Voluntary, not mandatory
Steve Brazil, who retired from the TID as a line supervisor in February after 35 years at the utility, said voluntary call-backs are just that. "If something isn't mandatory, you don't have to be on call," he said.
Electrical line workers earn $45.04 per hour. According to Martin Purdy, director of human resources for the TID, the overtime rate when projects are scheduled on the weekend is $67.56 per hour. On emergency occasions such as last weekend, workers are paid $90.08 per hour.
Brazil said nobody from the TID called line workers after 4 p.m. Saturday, nor at any time Sunday.
TID spokeswoman Michelle Reimers confirmed that was the case. By 4 p.m. Saturday, the TID had found a private crew from Visalia that agreed to do the repairs. But once the crew arrived, a TID line worker went to the site and spoke with the workers. The crew foreman told TID General Manager Casey Hashimoto, who had gone to the scene, that he would have to call his union representative. The Visalia crew left without doing the work.
"After they left Saturday night, within two hours, we had that response back from PG&E saying they would send a crew out Sunday morning," Reimers said. Had there been further failures Sunday, the TID would have gone back to its employee list and started calling again.
Apologies to customers
At the TID meeting Tuesday, Hashimoto apologized to the 50 or so customers affected by the failure.
"Every single employee at TID performs a job that only exists because of TID customers," he said. "We owe it to our customers to do better than what they experienced over the weekend, and we issue our sincerest apologies."

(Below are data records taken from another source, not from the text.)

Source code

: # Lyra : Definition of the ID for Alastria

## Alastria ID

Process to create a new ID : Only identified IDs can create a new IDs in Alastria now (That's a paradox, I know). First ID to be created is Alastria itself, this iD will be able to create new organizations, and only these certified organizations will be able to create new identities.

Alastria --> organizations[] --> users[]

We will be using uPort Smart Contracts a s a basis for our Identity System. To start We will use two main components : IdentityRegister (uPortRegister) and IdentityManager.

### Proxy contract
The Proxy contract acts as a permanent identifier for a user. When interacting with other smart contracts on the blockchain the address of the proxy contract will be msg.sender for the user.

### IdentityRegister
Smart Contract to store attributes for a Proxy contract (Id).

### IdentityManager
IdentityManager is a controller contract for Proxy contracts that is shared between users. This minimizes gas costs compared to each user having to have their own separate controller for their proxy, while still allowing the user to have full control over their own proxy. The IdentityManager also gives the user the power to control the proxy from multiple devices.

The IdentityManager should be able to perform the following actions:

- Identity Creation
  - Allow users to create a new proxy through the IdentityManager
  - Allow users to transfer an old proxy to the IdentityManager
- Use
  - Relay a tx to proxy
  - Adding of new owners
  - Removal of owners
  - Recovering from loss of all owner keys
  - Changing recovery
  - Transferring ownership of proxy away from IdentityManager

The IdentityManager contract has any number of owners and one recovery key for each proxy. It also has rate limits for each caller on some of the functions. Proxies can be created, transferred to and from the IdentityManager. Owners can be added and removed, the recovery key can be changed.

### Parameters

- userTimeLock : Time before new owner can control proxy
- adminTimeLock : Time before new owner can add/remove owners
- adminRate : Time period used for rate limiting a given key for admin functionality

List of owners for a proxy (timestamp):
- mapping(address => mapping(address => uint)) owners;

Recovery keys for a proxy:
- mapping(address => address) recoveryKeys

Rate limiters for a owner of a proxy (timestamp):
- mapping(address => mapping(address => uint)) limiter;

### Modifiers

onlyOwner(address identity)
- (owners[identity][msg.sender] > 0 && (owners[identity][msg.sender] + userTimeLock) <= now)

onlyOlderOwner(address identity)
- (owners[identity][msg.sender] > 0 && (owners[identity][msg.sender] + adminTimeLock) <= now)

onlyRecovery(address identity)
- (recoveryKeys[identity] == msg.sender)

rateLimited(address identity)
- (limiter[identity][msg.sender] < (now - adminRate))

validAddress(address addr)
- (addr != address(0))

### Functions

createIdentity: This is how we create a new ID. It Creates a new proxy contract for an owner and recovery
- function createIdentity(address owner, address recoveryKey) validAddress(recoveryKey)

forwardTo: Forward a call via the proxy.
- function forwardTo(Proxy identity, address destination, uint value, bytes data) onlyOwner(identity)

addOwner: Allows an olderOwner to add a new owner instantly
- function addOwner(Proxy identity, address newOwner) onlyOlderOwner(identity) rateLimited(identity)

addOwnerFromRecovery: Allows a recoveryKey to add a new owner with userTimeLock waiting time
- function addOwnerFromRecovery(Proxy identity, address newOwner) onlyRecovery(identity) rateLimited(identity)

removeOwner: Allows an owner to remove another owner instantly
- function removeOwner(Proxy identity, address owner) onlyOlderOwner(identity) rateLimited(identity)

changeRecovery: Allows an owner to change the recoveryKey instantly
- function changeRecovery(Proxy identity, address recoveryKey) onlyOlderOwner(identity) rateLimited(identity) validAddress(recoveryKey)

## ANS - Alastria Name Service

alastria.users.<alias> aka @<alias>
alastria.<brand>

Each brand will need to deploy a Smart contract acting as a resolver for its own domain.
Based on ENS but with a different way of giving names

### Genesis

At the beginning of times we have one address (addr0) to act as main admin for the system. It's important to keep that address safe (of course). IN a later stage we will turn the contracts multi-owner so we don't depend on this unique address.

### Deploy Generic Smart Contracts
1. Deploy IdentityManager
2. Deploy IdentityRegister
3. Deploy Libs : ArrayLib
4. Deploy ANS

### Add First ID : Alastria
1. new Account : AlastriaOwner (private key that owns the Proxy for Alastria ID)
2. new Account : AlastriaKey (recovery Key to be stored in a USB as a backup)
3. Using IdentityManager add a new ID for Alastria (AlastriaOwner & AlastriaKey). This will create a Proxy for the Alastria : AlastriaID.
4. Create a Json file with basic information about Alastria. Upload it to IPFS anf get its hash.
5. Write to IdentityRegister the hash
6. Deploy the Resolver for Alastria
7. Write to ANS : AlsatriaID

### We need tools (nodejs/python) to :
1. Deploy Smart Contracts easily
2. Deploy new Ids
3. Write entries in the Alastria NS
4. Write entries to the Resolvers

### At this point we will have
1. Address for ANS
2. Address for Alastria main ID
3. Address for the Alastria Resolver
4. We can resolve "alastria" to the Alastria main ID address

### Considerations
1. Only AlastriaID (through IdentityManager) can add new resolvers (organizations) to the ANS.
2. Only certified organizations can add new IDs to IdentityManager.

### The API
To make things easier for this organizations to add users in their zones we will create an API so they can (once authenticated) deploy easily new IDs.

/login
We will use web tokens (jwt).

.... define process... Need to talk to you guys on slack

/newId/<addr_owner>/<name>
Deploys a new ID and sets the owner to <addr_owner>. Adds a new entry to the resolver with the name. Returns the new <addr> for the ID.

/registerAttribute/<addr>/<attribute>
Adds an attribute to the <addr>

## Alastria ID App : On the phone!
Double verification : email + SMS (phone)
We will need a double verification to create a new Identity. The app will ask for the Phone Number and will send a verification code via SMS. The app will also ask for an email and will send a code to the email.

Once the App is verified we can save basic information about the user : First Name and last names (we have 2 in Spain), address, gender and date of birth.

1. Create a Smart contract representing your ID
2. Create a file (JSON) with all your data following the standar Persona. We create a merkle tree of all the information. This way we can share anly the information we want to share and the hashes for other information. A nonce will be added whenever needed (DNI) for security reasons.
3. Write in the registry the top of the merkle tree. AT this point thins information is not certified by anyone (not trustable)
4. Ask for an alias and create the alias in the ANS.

That wasn't enough for Alisha Esquivel, who filed a claim for $650 she lost in spoiled food from her freezer and refrigerator. Esquivel had planned a birthday celebration with her family from out of town. When the electricity wasn't restored, her house kept getting hotter and hotter. And because the water system runs on a well, which uses electricity, she and her fiancé couldn't shower. They ended up staying at a hotel Sunday night, using a voucher from the TID.
"When I pay my bills, I expect to have my electricity on," Esquivel said. "If there's a Mother Nature situation, then that's one thing. But when it's a human error and it seems like intent why should that be taken out on residents?"